North Korean hackers are trained at Kim Il Military University, also known as Mirim University. They are mainly active in Shenyang, Shanghai and Hainan in China, and it is believed that North Korean hackers operating overseas are also working in Iran They are known to work with Chinese hackers near Mirim Airbase in Pyongyang.
If one looks at the number of hackers operating in North Korea based on their internet protocol (IP) addresses, approximately 150 key hackers are engaged in high-level hacking missions targeting the military and financial sectors of the United States, South Korea and Japan, and they have recently been assigned new tasks related to genes and genetic modification.
Given that North Korean hackers’ IP addresses along with Chinese IP addresses are often in the same location, it is important to keep in mind the possibility of joint activities by Chinese and North Korean hackers.

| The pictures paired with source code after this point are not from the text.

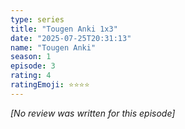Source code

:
 ```yaml
---
type: series
title: "Tougen Anki 1x3"
date: "2025-07-25T20:31:13"
name: "Tougen Anki"
season: 1
episode: 3
rating: 4
ratingEmoji: ⭐️⭐️⭐️⭐️
---
```


*[No review was written for this episode]*

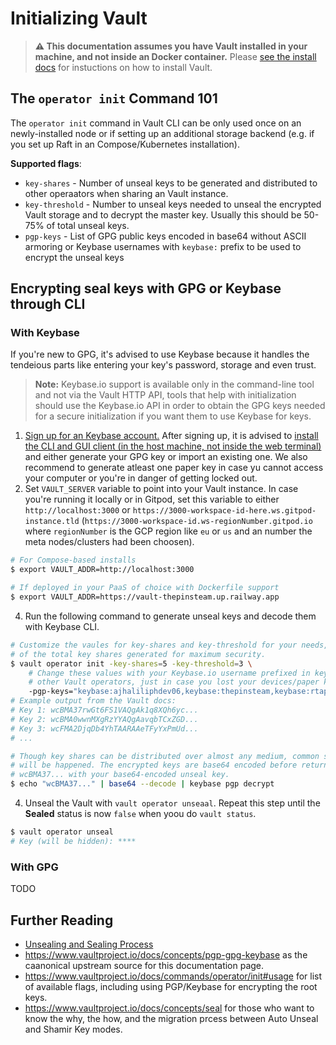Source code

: # Initializing Vault

> **:warning: This documentation assumes you have Vault installed in your machine, and not inside an Docker container.** Please [see the install docs](https://vaultproject.io/docs/install) for instuctions on how to install Vault.

## The `operator init` Command 101

The `operator init` command in Vault CLI can be only used once on an newly-installed node or if setting up an additional storage backend (e.g. if you set up Raft in an Compose/Kubernetes installation).

**Supported flags**:
  * `key-shares` - Number of unseal keys to be generated and distributed to other operaators when sharing an Vault instance.
  * `key-threshold` - Number to unseal keys needed to unseal the encrypted Vault storage and to decrypt the master key. Usually this should be 50-75% of total unseal keys.
  * `pgp-keys` - List of GPG public keys encoded in base64 without ASCII armoring or Keybase usernames with `keybase:` prefix to be used to encrypt the unseal keys

## Encrypting seal keys with GPG or Keybase through CLI

### With Keybase

If you're new to GPG, it's advised to use Keybase because it handles the tendeious parts like entering your key's password, storage and even trust.

> **Note:** Keybase.io support is available only in the command-line tool and not via the Vault HTTP API, tools that help with initialization should use the Keybase.io API in order to obtain the GPG keys needed for a secure initialization if you want them to use Keybase for keys.

1. [Sign up for an Keybase account.](https://keybase.io) After signing up, it is advised to [install the CLI and GUI client (in the host machine, not inside the web terminal)](https://keybase.io/download) and either generate your GPG key or import an existing one. We also recommend to generate atleast one paper key in case yu cannot access your computer or you're in danger of getting locked out.
2. Set `VAULT_SERVER` variable to point into your Vault instance. In case you're running it locally or in Gitpod, set this variable to either `http://localhost:3000` or `https://3000-workspace-id-here.ws.gitpod-instance.tld` (`https://3000-workspace-id.ws-regionNumber.gitpod.io` where `regionNumber` is the GCP region like `eu` or `us` and an number the meta nodes/clusters had been choosen).

```sh
# For Compose-based installs
$ export VAULT_ADDR=http://localhost:3000

# If deployed in your PaaS of choice with Dockerfile support
$ export VAULT_ADDR=https://vault-thepinsteam.up.railway.app
```

4. Run the following command to generate unseal keys and decode them with Keybase CLI.

```sh
# Customize the vaules for key-shares and key-threshold for your needs, remember that the threshould should be atleast 50-75 percent
# of the total key shares generated for maximum security.
$ vault operator init -key-shares=5 -key-threshold=3 \
    # Change these values with your Keybase.io username prefixed in keybase: and possibly your
    # other Vault operators, just in case you lost your devices/paper keys
    -pgp-keys="keybase:ajhaliliphdev06,keybase:thepinsteam,keybase:rtappbot"
# Example output from the Vault docs:
# Key 1: wcBMA37rwGt6FS1VAQgAk1q8XQh6yc...
# Key 2: wcBMA0wwnMXgRzYYAQgAavqbTCxZGD...
# Key 3: wcFMA2DjqDb4YhTAARAAeTFyYxPmUd...
# ...

# Though key shares can be distributed over almost any medium, common sense and judgement are best advised to ensure no shitfuckery
# will be happened. The encrypted keys are base64 encoded before returning. The command below are from the Vault docs btw, so replace
# wcBMA37... with your base64-encoded unseal key.
$ echo "wcBMA37..." | base64 --decode | keybase pgp decrypt
```

4. Unseal the Vault with `vault operator unseaal`. Repeat this step until the **Sealed** status is now `false` when yoou do `vault status`.

```sh
$ vault operator unseal
# Key (will be hidden): ****
```

### With GPG

TODO

## Further Reading

* [Unsealing and Sealing Process](/docs/unsealing-and-sealing.md)
* <https://www.vaultproject.io/docs/concepts/pgp-gpg-keybase> as the caanonical upstream source for this documentation page.
* <https://www.vaultproject.io/docs/commands/operator/init#usage> for list of available flags, including using PGP/Keybase for encrypting the root keys.
* <https://www.vaultproject.io/docs/concepts/seal> for those who want to know the why, the how, and the migration prcess between Auto Unseal and Shamir Key modes.
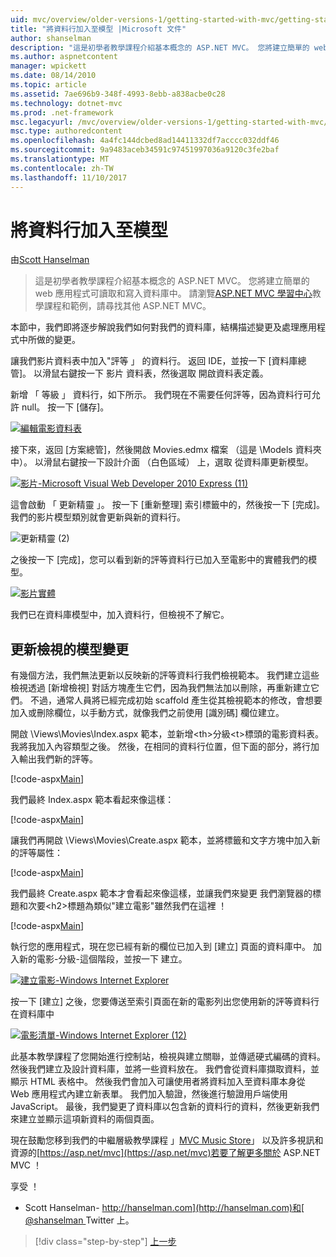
 ```yaml
---
uid: mvc/overview/older-versions-1/getting-started-with-mvc/getting-started-with-mvc-part8
title: "將資料行加入至模型 |Microsoft 文件"
author: shanselman
description: "這是初學者教學課程介紹基本概念的 ASP.NET MVC。 您將建立簡單的 web 應用程式可讀取和寫入資料庫中。"
ms.author: aspnetcontent
manager: wpickett
ms.date: 08/14/2010
ms.topic: article
ms.assetid: 7ae696b9-348f-4993-8ebb-a838acbe0c28
ms.technology: dotnet-mvc
ms.prod: .net-framework
msc.legacyurl: /mvc/overview/older-versions-1/getting-started-with-mvc/getting-started-with-mvc-part8
msc.type: authoredcontent
ms.openlocfilehash: 4a4fc144dcbed8ad14411332df7acccc032ddf46
ms.sourcegitcommit: 9a9483aceb34591c97451997036a9120c3fe2baf
ms.translationtype: MT
ms.contentlocale: zh-TW
ms.lasthandoff: 11/10/2017
---
```

<a name="adding-a-column-to-the-model"></a>將資料行加入至模型
====================
由[Scott Hanselman](https://github.com/shanselman)

> 這是初學者教學課程介紹基本概念的 ASP.NET MVC。 您將建立簡單的 web 應用程式可讀取和寫入資料庫中。 請瀏覽[ASP.NET MVC 學習中心](../../../index.md)教學課程和範例，請尋找其他 ASP.NET MVC。


本節中，我們即將逐步解說我們如何對我們的資料庫，結構描述變更及處理應用程式中所做的變更。

讓我們影片資料表中加入"評等 」 的資料行。 返回 IDE，並按一下 [資料庫總管]。 以滑鼠右鍵按一下 影片 資料表，然後選取 開啟資料表定義。

新增 「 等級 」 資料行，如下所示。 我們現在不需要任何評等，因為資料行可允許 null。 按一下 [儲存]。

[![編輯電影資料表](getting-started-with-mvc-part8/_static/image2.png)](getting-started-with-mvc-part8/_static/image1.png)

接下來，返回 [方案總管]，然後開啟 Movies.edmx 檔案 （這是 \Models 資料夾中）。 以滑鼠右鍵按一下設計介面 （白色區域） 上，選取 從資料庫更新模型。

[![影片-Microsoft Visual Web Developer 2010 Express (11)](getting-started-with-mvc-part8/_static/image4.png)](getting-started-with-mvc-part8/_static/image3.png)

這會啟動 「 更新精靈 」。 按一下 [重新整理] 索引標籤中的，然後按一下 [完成]。 我們的影片模型類別就會更新與新的資料行。

![更新精靈 (2)](getting-started-with-mvc-part8/_static/image5.png)

之後按一下 [完成]，您可以看到新的評等資料行已加入至電影中的實體我們的模型。

[![影片實體](getting-started-with-mvc-part8/_static/image7.png)](getting-started-with-mvc-part8/_static/image6.png)

我們已在資料庫模型中，加入資料行，但檢視不了解它。

## <a name="update-views-with-model-changes"></a>更新檢視的模型變更

有幾個方法，我們無法更新以反映新的評等資料行我們檢視範本。 我們建立這些檢視透過 [新增檢視] 對話方塊產生它們，因為我們無法加以刪除，再重新建立它們。 不過，通常人員將已經完成初始 scaffold 產生從其檢視範本的修改，會想要加入或刪除欄位，以手動方式，就像我們之前使用 [識別碼] 欄位建立。

開啟 \Views\Movies\Index.aspx 範本，並新增&lt;th&gt;分級&lt;t&gt;標頭的電影資料表。 我將我加入內容類型之後。 然後，在相同的資料行位置，但下面的部分，將行加入輸出我們新的評等。

[!code-aspx[Main](getting-started-with-mvc-part8/samples/sample1.aspx)]

我們最終 Index.aspx 範本看起來像這樣：

[!code-aspx[Main](getting-started-with-mvc-part8/samples/sample2.aspx)]

讓我們再開啟 \Views\Movies\Create.aspx 範本，並將標籤和文字方塊中加入新的評等屬性：

[!code-aspx[Main](getting-started-with-mvc-part8/samples/sample3.aspx)]

我們最終 Create.aspx 範本才會看起來像這樣，並讓我們來變更 我們瀏覽器的標題和次要&lt;h2&gt;標題為類似"建立電影"雖然我們在這裡 ！

[!code-aspx[Main](getting-started-with-mvc-part8/samples/sample4.aspx)]

執行您的應用程式，現在您已經有新的欄位已加入到 [建立] 頁面的資料庫中。 加入新的電影-分級-這個階段，並按一下 建立。

[![建立電影-Windows Internet Explorer](getting-started-with-mvc-part8/_static/image9.png)](getting-started-with-mvc-part8/_static/image8.png)

按一下 [建立] 之後，您要傳送至索引頁面在新的電影列出您使用新的評等資料行在資料庫中

[![電影清單-Windows Internet Explorer (12)](getting-started-with-mvc-part8/_static/image11.png)](getting-started-with-mvc-part8/_static/image10.png)

此基本教學課程了您開始進行控制站，檢視與建立關聯，並傳遞硬式編碼的資料。 然後我們建立及設計資料庫，並將一些資料放在。 我們會從資料庫擷取資料，並顯示 HTML 表格中。 然後我們會加入可讓使用者將資料加入至資料庫本身從 Web 應用程式內建立新表單。 我們加入驗證，然後進行驗證用戶端使用 JavaScript。 最後，我們變更了資料庫以包含新的資料行的資料，然後更新我們來建立並顯示這項新資料的兩個頁面。

現在鼓勵您移到我們的中繼層級教學課程 」[MVC Music Store](../../older-versions/mvc-music-store/mvc-music-store-part-1.md)」 以及許多視訊和資源的[https://asp.net/mvc](https://asp.net/mvc)若要了解更多關於 ASP.NET MVC ！

享受 ！

- Scott Hanselman- [http://hanselman.com](http://hanselman.com)和[ @shanselman ](http://twitter.com/shanselman) Twitter 上。

>[!div class="step-by-step"]
[上一步](getting-started-with-mvc-part7.md)
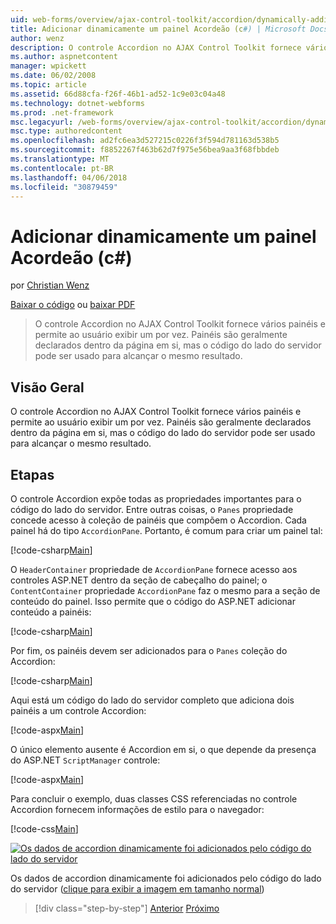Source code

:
 ```yaml
---
uid: web-forms/overview/ajax-control-toolkit/accordion/dynamically-adding-an-accordion-pane-cs
title: Adicionar dinamicamente um painel Acordeão (c#) | Microsoft Docs
author: wenz
description: O controle Accordion no AJAX Control Toolkit fornece vários painéis e permite ao usuário exibir um por vez. Painéis são normalmente declaradas w...
ms.author: aspnetcontent
manager: wpickett
ms.date: 06/02/2008
ms.topic: article
ms.assetid: 66d88cfa-f26f-46b1-ad52-1c9e03c04a48
ms.technology: dotnet-webforms
ms.prod: .net-framework
msc.legacyurl: /web-forms/overview/ajax-control-toolkit/accordion/dynamically-adding-an-accordion-pane-cs
msc.type: authoredcontent
ms.openlocfilehash: ad2fc6ea3d527215c0226f3f594d781163d538b5
ms.sourcegitcommit: f8852267f463b62d7f975e56bea9aa3f68fbbdeb
ms.translationtype: MT
ms.contentlocale: pt-BR
ms.lasthandoff: 04/06/2018
ms.locfileid: "30879459"
---
```

<a name="dynamically-adding-an-accordion-pane-c"></a>Adicionar dinamicamente um painel Acordeão (c#)
====================
por [Christian Wenz](https://github.com/wenz)

[Baixar o código](http://download.microsoft.com/download/5/6/d/56d50cef-2011-4c8f-9891-7edc6dc57df9/Accordion2.cs.zip) ou [baixar PDF](http://download.microsoft.com/download/6/7/1/6718d452-ff89-4d3f-a90e-c74ec2d636a3/accordion2CS.pdf)

> O controle Accordion no AJAX Control Toolkit fornece vários painéis e permite ao usuário exibir um por vez. Painéis são geralmente declarados dentro da página em si, mas o código do lado do servidor pode ser usado para alcançar o mesmo resultado.


## <a name="overview"></a>Visão Geral

O controle Accordion no AJAX Control Toolkit fornece vários painéis e permite ao usuário exibir um por vez. Painéis são geralmente declarados dentro da página em si, mas o código do lado do servidor pode ser usado para alcançar o mesmo resultado.

## <a name="steps"></a>Etapas

O controle Accordion expõe todas as propriedades importantes para o código do lado do servidor. Entre outras coisas, o `Panes` propriedade concede acesso à coleção de painéis que compõem o Accordion. Cada painel há do tipo `AccordionPane`. Portanto, é comum para criar um painel tal:

[!code-csharp[Main](dynamically-adding-an-accordion-pane-cs/samples/sample1.cs)]

O `HeaderContainer` propriedade de `AccordionPane` fornece acesso aos controles ASP.NET dentro da seção de cabeçalho do painel; o `ContentContainer` propriedade `AccordionPane` faz o mesmo para a seção de conteúdo do painel. Isso permite que o código do ASP.NET adicionar conteúdo a painéis:

[!code-csharp[Main](dynamically-adding-an-accordion-pane-cs/samples/sample2.cs)]

Por fim, os painéis devem ser adicionados para o `Panes` coleção do Accordion:

[!code-csharp[Main](dynamically-adding-an-accordion-pane-cs/samples/sample3.cs)]

Aqui está um código do lado do servidor completo que adiciona dois painéis a um controle Accordion:

[!code-aspx[Main](dynamically-adding-an-accordion-pane-cs/samples/sample4.aspx)]

O único elemento ausente é Accordion em si, o que depende da presença do ASP.NET `ScriptManager` controle:

[!code-aspx[Main](dynamically-adding-an-accordion-pane-cs/samples/sample5.aspx)]

Para concluir o exemplo, duas classes CSS referenciadas no controle Accordion fornecem informações de estilo para o navegador:

[!code-css[Main](dynamically-adding-an-accordion-pane-cs/samples/sample6.css)]


[![Os dados de accordion dinamicamente foi adicionados pelo código do lado do servidor](dynamically-adding-an-accordion-pane-cs/_static/image2.png)](dynamically-adding-an-accordion-pane-cs/_static/image1.png)

Os dados de accordion dinamicamente foi adicionados pelo código do lado do servidor ([clique para exibir a imagem em tamanho normal](dynamically-adding-an-accordion-pane-cs/_static/image3.png))

> [!div class="step-by-step"]
> [Anterior](databinding-to-an-accordion-cs.md)
> [Próximo](databinding-to-an-accordion-vb.md)
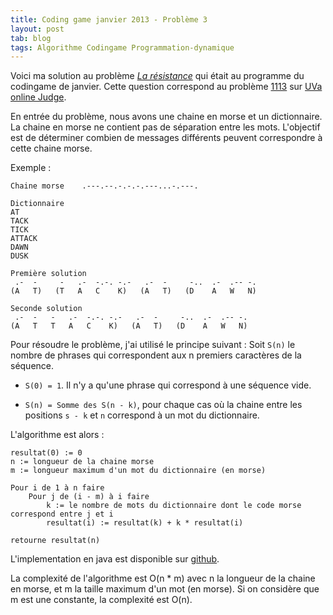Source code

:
 ```yaml
---
title: Coding game janvier 2013 - Problème 3
layout: post
tab: blog
tags: Algorithme Codingame Programmation-dynamique
---
```

Voici ma solution au problème *[La résistance](https://www.codingame.com/ide/3964093eaa4c1648cc8745fcd9c9d06c3885fa)* qui était au programme du codingame de janvier.
Cette question correspond au problème [1113](http://uva.onlinejudge.org/external/11/1113.html) sur [UVa online Judge](http://uva.onlinejudge.org/index.php?option=com_onlinejudge&Itemid=8&page=show_problem&problem=3554).

En entrée du problème, nous avons une chaine en morse et un dictionnaire.
La chaine en morse ne contient pas de séparation entre les mots. L'objectif
est de déterminer combien de messages différents peuvent correspondre à cette chaine morse.

Exemple :

    Chaine morse    .---.--.-.-.-.---...-.---.

    Dictionnaire
    AT
    TACK
    TICK
    ATTACK
    DAWN
    DUSK

    Première solution
     .-  -     -   .-  -.-. -.-   .-  -     -..  .-  .-- -.
    (A   T)   (T   A   C    K)   (A   T)   (D    A   W   N)

    Seconde solution
     .-  -   -   .-  -.-. -.-   .-  -     -..  .-  .-- -.
    (A   T   T   A   C    K)   (A   T)   (D    A   W   N)


Pour résoudre le problème, j'ai utilisé le principe suivant :
Soit `S(n)` le nombre de phrases qui correspondent aux n premiers caractères de la séquence.

- `S(0) = 1`. Il n'y a qu'une phrase qui correspond à une séquence vide.

- `S(n) = Somme des S(n - k)`, pour chaque cas où la chaine entre les positions `s - k` et `n` correspond à un mot du dictionnaire.


L'algorithme est alors :

    resultat(0) := 0
    n := longueur de la chaine morse
    m := longueur maximum d'un mot du dictionnaire (en morse)

    Pour i de 1 à n faire
        Pour j de (i - m) à i faire
            k := le nombre de mots du dictionnaire dont le code morse correspond entre j et i
            resultat(i) := resultat(k) + k * resultat(i)

    retourne resultat(n)

L'implementation en java est disponible sur [github](https://github.com/OlivierBourgain/AlgoInJava/tree/master/src/com/obourgain/algo/morse).

La complexité de l'algorithme est O(n * m) avec n la longueur de la chaine en morse, et m la taille maximum d'un mot (en morse). Si on considère que m est une constante, la complexité est O(n).

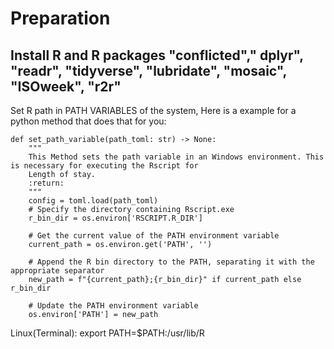 # Preparation

## Install R and R packages "conflicted"," dplyr", "readr", "tidyverse", "lubridate", "mosaic", "ISOweek", "r2r"
Set R path in PATH VARIABLES of the system, Here is a example for a python 
method that does that for you: 

```
def set_path_variable(path_toml: str) -> None:
    """
    This Method sets the path variable in an Windows environment. This is necessary for executing the Rscript for
    Length of stay.
    :return:
    """
    config = toml.load(path_toml)
    # Specify the directory containing Rscript.exe
    r_bin_dir = os.environ['RSCRIPT.R_DIR']

    # Get the current value of the PATH environment variable
    current_path = os.environ.get('PATH', '')

    # Append the R bin directory to the PATH, separating it with the appropriate separator
    new_path = f"{current_path};{r_bin_dir}" if current_path else r_bin_dir

    # Update the PATH environment variable
    os.environ['PATH'] = new_path
```
Linux(Terminal): export PATH=$PATH:/usr/lib/R




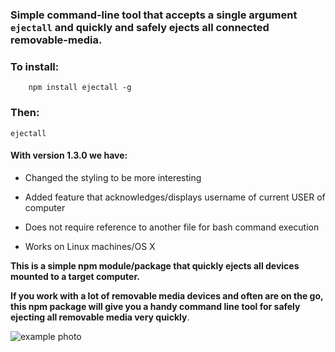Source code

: ### Simple command-line tool that accepts a single argument ```ejectall``` and quickly and safely ejects all connected removable-media.

### To install:

```shell
    npm install ejectall -g
```
### Then:

``` shell
ejectall
```

#### With version 1.3.0 we have:

- Changed the styling to be more interesting

- Added feature that acknowledges/displays username of current USER of computer

- Does not require reference to another file for bash command execution

- Works on Linux machines/OS X

__This is a simple npm module/package that quickly ejects all devices mounted to a target
computer.__

__If you work with a lot of removable media devices and often are on the go, this npm package will give you a handy command line tool for safely ejecting all removable media very quickly__. 

![example photo](https://drive.google.com/file/d/1oUMTWJfKdy6SnK26K-8ULG84Sv479S9o/view?usp=sharing)
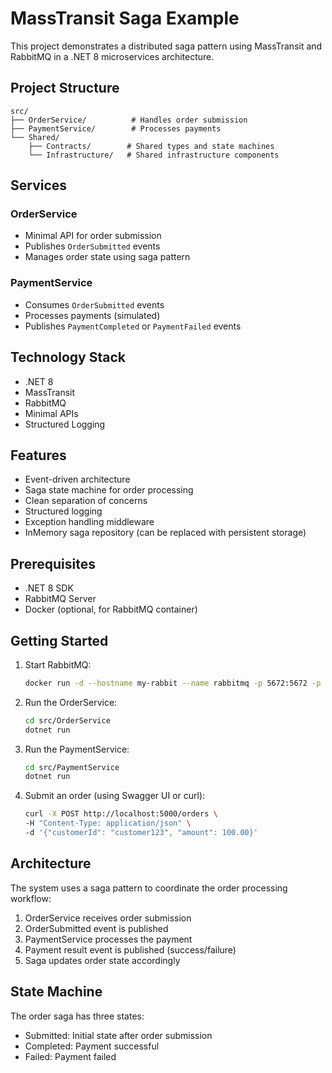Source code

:# MassTransit Saga Example

This project demonstrates a distributed saga pattern using MassTransit and RabbitMQ in a .NET 8 microservices architecture.

## Project Structure

```
src/
├── OrderService/          # Handles order submission
├── PaymentService/        # Processes payments
└── Shared/
    ├── Contracts/        # Shared types and state machines
    └── Infrastructure/   # Shared infrastructure components
```

## Services

### OrderService
- Minimal API for order submission
- Publishes `OrderSubmitted` events
- Manages order state using saga pattern

### PaymentService
- Consumes `OrderSubmitted` events
- Processes payments (simulated)
- Publishes `PaymentCompleted` or `PaymentFailed` events

## Technology Stack

- .NET 8
- MassTransit
- RabbitMQ
- Minimal APIs
- Structured Logging

## Features

- Event-driven architecture
- Saga state machine for order processing
- Clean separation of concerns
- Structured logging
- Exception handling middleware
- InMemory saga repository (can be replaced with persistent storage)

## Prerequisites

- .NET 8 SDK
- RabbitMQ Server
- Docker (optional, for RabbitMQ container)

## Getting Started

1. Start RabbitMQ:
   ```bash
   docker run -d --hostname my-rabbit --name rabbitmq -p 5672:5672 -p 15672:15672 rabbitmq:3-management
   ```

2. Run the OrderService:
   ```bash
   cd src/OrderService
   dotnet run
   ```

3. Run the PaymentService:
   ```bash
   cd src/PaymentService
   dotnet run
   ```

4. Submit an order (using Swagger UI or curl):
   ```bash
   curl -X POST http://localhost:5000/orders \
   -H "Content-Type: application/json" \
   -d '{"customerId": "customer123", "amount": 100.00}'
   ```

## Architecture

The system uses a saga pattern to coordinate the order processing workflow:

1. OrderService receives order submission
2. OrderSubmitted event is published
3. PaymentService processes the payment
4. Payment result event is published (success/failure)
5. Saga updates order state accordingly

## State Machine

The order saga has three states:
- Submitted: Initial state after order submission
- Completed: Payment successful
- Failed: Payment failed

Whether hackers operating in North Korea or those operating abroad are considered the most skilled depends on the precise nature of the activities in question and the amounts earned from such hacking. Nevertheless, one of the reasons why hackers in North Korea are so proficient is because they work with Chinese hackers.
It is difficult to define in detail all the recent trends of North Korean hackers, but one can focus on the activities of well-known IP addresses in North Korea that have been used for hacking recently. I can not disclose all of them, or any of them in full, but I will partially reveal three IP addresses below out of 100 in North Korea.
185.176.XXX.XX
185.152.XXX.XX
178.175.XXX.XX
If one keeps an eye on North Korean hackers’ trends, one will probably be aware of 20 to 30 IP addresses that are used quite frequently, but if one considers only those IP addresses that are currently active in North Korea, their activities are described below.
Recently, North Korean hackers have been working on stealing industrial information, technology, and data from computers of key individuals in those fields. In particular, they focus on hacking people in charge of nuclear weapons and missiles in relation to national defense, and there are traces of collaboration with Chinese hackers. In addition, they attempt indiscriminate hacking of Korea Advanced Institute of Science and Techology professors and students in South Korea, and the personal computers of many politicians in the ruling and opposition parties have also been exposed to hacking.
To mention a few technical matters, one of the North’s hacking methods is the “denial of service” approach of the past, and there have been many attempts to hack by taking advantage of the vulnerability of earlier computer technology. In other words, hackers were known to neutralize blockchain by utilizing the structural weakness of the computer. Since the latest computers are speed-critical, they include more than a few steps to compensate for the weakness of slow encryption in order to increase speed.
North Korea’s main hacking targets are the defense and financial sectors, and in particular, they use virtual currency as a channel for financing the North Korean regime. Since the end of last year, along with the Chinese, they have been interested in hacking into gene-related companies, as well as in the areas of genetic manipulation, hospitals, and patients’ prescriptions. North Korean hackers are constantly on the move while the world is distracted by the Coronavirus.